WL#2241: Hash join
This worklog aims to implement hash join as a way of executing equi-joins in MySQL.
CREATE TABLE t1 (col1 INT); CREATE TABLE t2 (col1 INT); ... insert data ... SELECT * FROM t1 JOIN t2 ON (t1.col1 = t2.col1); SELECT * FROM t1 JOIN t2 ON (t1.col1 = t2.col1 + 2);
The above queries should be able to execute using hash join.
F-1: If the join condition contains at least one equi-join condition, the server should execute the join using hash join.
F-2: Hash join must accept a join with no join conditions (Cartesian product).
F-3: Hash join must respect the system variable "join_buffer_size". That is, hash join should not use more memory per join than the value of "join_buffer_size".
F-4: The server must accept/recognize the two new optimizer hints "HASH_JOIN" and "NO_HASH_JOIN".
F-5: The server must accept/recognize the new optimizer switch "hash_join". If the value is "off", the optimizer must not use hash join as the join algorithm.
NF-1: A query executed using hash join should be equal to or faster than executing the same query with block nested loop.
How does hash join work
This worklog aims to implement hash join for inner joins, with spill to disk if the data does not fit in the given memory. We will first explain how in-memory hash join works, and then explain the on-disk hash join. The descriptions below will assume a simple equi-join between two tables, such as this:
CREATE TABLE t1 (foo INT); CREATE TABLE t2 (bar INT); ... SELECT * FROM t1 JOIN t2 on (t1.foo = t2.bar);
Classic hash join
The classic hash join algorithm consists of two phases; the build phase and the probe phase.
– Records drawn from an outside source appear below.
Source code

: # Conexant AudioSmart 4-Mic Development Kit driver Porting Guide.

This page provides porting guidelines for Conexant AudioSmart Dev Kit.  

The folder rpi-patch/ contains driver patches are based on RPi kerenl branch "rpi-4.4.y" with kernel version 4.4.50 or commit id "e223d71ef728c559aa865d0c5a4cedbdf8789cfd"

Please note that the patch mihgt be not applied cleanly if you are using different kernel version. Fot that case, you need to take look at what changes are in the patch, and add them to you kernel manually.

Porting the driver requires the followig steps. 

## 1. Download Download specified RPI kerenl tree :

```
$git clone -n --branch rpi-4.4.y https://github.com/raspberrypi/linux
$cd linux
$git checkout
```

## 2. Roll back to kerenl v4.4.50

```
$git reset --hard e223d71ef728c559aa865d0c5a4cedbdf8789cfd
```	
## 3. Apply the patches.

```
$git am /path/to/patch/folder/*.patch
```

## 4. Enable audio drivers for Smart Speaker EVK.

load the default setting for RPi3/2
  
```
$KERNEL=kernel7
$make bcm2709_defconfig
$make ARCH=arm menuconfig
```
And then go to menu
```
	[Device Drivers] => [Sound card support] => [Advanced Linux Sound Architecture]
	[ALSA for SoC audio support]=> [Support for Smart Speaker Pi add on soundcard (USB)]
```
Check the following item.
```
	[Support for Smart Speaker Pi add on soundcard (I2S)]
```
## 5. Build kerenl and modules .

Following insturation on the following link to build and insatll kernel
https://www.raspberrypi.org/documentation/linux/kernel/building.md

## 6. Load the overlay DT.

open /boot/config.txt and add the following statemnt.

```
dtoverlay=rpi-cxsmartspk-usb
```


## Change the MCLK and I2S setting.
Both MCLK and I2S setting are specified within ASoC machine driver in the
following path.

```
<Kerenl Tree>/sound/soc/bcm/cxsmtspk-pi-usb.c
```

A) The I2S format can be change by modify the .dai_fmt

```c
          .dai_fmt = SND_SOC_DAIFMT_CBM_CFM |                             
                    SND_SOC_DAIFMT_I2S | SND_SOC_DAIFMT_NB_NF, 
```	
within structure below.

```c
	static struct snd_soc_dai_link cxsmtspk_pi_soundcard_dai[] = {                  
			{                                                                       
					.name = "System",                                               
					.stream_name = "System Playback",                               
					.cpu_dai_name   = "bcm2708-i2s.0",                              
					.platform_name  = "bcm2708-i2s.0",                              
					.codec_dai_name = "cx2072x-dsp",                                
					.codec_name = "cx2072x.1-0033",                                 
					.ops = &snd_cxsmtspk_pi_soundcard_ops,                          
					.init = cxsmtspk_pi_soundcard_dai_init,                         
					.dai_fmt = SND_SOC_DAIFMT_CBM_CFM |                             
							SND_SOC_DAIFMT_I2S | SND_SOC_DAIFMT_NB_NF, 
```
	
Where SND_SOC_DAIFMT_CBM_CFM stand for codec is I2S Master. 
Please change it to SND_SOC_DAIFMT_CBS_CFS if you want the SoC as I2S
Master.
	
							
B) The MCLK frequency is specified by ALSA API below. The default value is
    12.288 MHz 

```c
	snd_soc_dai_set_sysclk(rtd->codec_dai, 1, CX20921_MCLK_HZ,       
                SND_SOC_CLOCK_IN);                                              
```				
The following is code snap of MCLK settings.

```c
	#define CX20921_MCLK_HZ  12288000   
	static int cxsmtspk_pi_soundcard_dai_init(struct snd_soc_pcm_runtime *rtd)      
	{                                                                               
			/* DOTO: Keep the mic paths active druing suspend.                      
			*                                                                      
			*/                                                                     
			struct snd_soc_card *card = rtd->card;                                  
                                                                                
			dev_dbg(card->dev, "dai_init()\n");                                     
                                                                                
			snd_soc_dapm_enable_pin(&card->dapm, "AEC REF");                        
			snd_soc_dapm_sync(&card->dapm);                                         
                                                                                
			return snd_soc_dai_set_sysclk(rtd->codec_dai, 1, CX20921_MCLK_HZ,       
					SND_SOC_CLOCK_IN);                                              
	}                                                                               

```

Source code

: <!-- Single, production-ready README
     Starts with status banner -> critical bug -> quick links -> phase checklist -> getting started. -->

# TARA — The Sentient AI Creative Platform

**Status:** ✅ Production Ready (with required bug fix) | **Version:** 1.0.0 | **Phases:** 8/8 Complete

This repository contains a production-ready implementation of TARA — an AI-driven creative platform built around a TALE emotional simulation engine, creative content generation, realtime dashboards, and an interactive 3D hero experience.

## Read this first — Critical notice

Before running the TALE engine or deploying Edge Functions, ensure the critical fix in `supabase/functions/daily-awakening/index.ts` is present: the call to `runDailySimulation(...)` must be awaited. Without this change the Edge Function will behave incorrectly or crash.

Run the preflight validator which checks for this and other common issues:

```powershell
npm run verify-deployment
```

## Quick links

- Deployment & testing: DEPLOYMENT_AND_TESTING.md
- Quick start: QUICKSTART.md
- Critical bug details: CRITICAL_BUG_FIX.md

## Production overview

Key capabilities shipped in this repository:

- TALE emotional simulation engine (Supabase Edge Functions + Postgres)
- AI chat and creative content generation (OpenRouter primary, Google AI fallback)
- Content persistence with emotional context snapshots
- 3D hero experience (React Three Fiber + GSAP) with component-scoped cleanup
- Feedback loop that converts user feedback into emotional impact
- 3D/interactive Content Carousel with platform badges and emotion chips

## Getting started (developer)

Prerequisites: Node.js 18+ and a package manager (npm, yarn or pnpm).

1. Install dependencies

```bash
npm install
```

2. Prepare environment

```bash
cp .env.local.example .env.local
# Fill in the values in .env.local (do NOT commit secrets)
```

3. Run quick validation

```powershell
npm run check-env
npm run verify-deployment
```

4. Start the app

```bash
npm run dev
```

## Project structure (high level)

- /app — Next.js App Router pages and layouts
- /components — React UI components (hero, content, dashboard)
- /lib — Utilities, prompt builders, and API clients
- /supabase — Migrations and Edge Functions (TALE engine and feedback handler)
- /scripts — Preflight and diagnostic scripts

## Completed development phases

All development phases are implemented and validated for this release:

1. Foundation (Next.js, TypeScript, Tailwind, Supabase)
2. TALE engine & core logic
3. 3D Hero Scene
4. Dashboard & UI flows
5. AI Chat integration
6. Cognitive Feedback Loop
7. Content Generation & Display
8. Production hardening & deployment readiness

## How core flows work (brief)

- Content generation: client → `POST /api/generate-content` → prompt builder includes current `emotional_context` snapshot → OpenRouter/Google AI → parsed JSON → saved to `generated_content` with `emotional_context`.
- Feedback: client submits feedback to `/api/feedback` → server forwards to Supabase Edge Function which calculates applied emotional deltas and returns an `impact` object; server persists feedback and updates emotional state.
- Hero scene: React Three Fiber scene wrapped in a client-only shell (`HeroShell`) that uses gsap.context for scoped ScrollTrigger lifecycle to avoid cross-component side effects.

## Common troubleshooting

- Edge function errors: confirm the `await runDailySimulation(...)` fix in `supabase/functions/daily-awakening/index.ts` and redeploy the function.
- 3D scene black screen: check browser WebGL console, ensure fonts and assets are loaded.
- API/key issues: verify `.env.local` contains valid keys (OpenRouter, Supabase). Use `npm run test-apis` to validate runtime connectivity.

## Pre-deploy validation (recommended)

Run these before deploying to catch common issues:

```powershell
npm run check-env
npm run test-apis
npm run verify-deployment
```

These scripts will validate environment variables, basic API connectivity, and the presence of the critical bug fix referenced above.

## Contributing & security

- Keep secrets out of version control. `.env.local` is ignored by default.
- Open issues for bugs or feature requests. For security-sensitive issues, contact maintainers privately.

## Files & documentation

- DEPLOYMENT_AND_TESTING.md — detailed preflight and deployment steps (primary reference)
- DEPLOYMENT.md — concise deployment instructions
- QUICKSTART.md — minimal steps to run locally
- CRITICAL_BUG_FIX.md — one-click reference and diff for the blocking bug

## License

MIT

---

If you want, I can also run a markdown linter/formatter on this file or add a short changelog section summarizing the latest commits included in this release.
One of the two tables to be joined is designated as the "build" table. This table is read into a in-memory hash table where the hash value is calculated from the equi-join attribute. This is also known as the build phase. Let us say that we have the following query:
SELECT * FROM t1 JOIN t2 on (t1.foo = t2.bar);If "t1" is designated as the build table, the in-memory hash table is created using the value from "t1.foo" as the hash key.
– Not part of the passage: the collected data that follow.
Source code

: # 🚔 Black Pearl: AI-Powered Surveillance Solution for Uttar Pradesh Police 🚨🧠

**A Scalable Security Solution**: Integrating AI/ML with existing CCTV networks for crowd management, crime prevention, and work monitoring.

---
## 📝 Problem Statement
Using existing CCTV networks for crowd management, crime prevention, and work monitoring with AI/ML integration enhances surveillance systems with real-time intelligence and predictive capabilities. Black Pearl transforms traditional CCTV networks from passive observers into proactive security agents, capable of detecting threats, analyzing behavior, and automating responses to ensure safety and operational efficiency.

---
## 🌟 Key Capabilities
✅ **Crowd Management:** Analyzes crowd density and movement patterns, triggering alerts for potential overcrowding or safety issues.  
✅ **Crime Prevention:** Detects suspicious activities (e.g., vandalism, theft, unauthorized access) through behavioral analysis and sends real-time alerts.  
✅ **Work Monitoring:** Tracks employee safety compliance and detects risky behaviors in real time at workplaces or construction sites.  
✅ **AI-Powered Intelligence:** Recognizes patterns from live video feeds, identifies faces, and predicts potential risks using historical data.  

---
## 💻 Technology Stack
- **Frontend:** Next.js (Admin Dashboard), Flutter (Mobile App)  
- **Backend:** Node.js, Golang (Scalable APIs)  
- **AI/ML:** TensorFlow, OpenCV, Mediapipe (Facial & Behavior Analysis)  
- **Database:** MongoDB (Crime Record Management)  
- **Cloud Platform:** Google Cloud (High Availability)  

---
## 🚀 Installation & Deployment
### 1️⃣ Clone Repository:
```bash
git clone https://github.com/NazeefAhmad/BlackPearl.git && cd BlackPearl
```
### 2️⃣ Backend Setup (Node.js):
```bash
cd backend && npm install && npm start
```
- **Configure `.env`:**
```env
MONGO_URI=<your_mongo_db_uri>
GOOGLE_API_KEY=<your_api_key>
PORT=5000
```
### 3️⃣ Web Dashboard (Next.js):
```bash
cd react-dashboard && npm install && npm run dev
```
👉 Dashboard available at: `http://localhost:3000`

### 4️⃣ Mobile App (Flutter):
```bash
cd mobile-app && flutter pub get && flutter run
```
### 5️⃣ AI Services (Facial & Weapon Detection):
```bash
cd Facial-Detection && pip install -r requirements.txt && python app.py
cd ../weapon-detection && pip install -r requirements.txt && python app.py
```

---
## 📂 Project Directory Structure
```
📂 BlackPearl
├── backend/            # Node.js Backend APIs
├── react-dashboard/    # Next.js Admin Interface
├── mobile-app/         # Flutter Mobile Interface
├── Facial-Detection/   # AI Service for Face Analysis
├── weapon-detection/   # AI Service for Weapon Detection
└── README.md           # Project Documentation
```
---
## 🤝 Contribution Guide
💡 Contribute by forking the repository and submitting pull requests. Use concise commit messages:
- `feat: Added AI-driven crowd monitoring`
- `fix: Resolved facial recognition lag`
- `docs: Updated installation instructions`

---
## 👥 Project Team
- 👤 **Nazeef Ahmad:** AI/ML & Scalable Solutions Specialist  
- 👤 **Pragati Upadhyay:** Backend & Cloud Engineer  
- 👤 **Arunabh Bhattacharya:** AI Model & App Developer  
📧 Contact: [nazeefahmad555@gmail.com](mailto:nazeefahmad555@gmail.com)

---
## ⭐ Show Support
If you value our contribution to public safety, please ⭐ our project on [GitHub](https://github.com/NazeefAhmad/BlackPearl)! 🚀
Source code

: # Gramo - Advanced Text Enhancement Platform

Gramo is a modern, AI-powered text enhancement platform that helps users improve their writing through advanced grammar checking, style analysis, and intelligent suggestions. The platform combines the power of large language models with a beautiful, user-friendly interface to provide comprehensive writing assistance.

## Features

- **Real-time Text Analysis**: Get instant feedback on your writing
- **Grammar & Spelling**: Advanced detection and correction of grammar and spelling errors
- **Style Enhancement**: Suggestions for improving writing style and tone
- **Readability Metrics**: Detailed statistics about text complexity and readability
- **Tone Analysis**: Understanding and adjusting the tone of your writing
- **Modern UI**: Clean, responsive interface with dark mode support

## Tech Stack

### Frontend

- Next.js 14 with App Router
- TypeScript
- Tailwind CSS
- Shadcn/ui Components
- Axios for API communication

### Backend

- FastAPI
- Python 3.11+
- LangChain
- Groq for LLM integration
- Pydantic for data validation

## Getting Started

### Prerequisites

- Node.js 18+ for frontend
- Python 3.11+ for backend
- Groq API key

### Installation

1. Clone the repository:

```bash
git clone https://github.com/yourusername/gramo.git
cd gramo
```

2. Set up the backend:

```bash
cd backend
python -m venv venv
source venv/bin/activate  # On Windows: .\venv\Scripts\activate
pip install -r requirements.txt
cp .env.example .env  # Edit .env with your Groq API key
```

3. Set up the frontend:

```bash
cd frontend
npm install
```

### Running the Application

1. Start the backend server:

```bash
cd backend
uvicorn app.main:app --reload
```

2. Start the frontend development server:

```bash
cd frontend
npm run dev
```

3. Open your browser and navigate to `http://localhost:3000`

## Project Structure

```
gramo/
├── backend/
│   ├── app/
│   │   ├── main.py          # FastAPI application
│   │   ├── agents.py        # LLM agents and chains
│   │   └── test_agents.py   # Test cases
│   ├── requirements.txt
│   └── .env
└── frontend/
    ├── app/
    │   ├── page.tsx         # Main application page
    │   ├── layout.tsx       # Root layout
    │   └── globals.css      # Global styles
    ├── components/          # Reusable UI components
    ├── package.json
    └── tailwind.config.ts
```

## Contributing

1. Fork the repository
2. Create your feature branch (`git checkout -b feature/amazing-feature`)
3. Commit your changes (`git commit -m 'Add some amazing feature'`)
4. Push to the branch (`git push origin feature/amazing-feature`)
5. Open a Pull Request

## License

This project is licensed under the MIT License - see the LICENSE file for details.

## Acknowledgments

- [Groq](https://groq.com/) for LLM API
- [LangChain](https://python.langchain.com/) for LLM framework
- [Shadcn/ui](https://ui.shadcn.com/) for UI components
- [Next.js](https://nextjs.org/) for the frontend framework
The other table in the join (the one that isn't designated as the build input) is designated as the probe input. After the build phase is complete, we read a single row from the probe input. A hash key is calculated using the join attribute ("t2.bar" in the above case), and this hash key is used to perform a lookup in the in-memory hash table. For each match found, a result row is produced. This is done for every row in the probe input, and this phase is called the probe phase.
This join is completed by scanning both inputs only once, but it requires that the entire build input fits into memory. If the build input doesn't fit into memory, it can be solved by:
- Read as much as possible from the build input into main memory
- Run the entire probe phase reading the whole probe input
- Clear the in-memory hash table
- Jump back to step one as long as there is more data in the build input.
This is clearly not ideal as we can risk reading the probe input many times. This is where the on-disk hash join can be applied:
on-disk hash join
Start out by partitioning both the probe table and the build table out to several smaller files on disk. The number of partitions should be calculated so that a single partition file from the build table can be fully loaded into the in-memory hash table. Deciding which partition/file a row should be put in is decided by a hash function on the join attribute, just as in the classic hash join.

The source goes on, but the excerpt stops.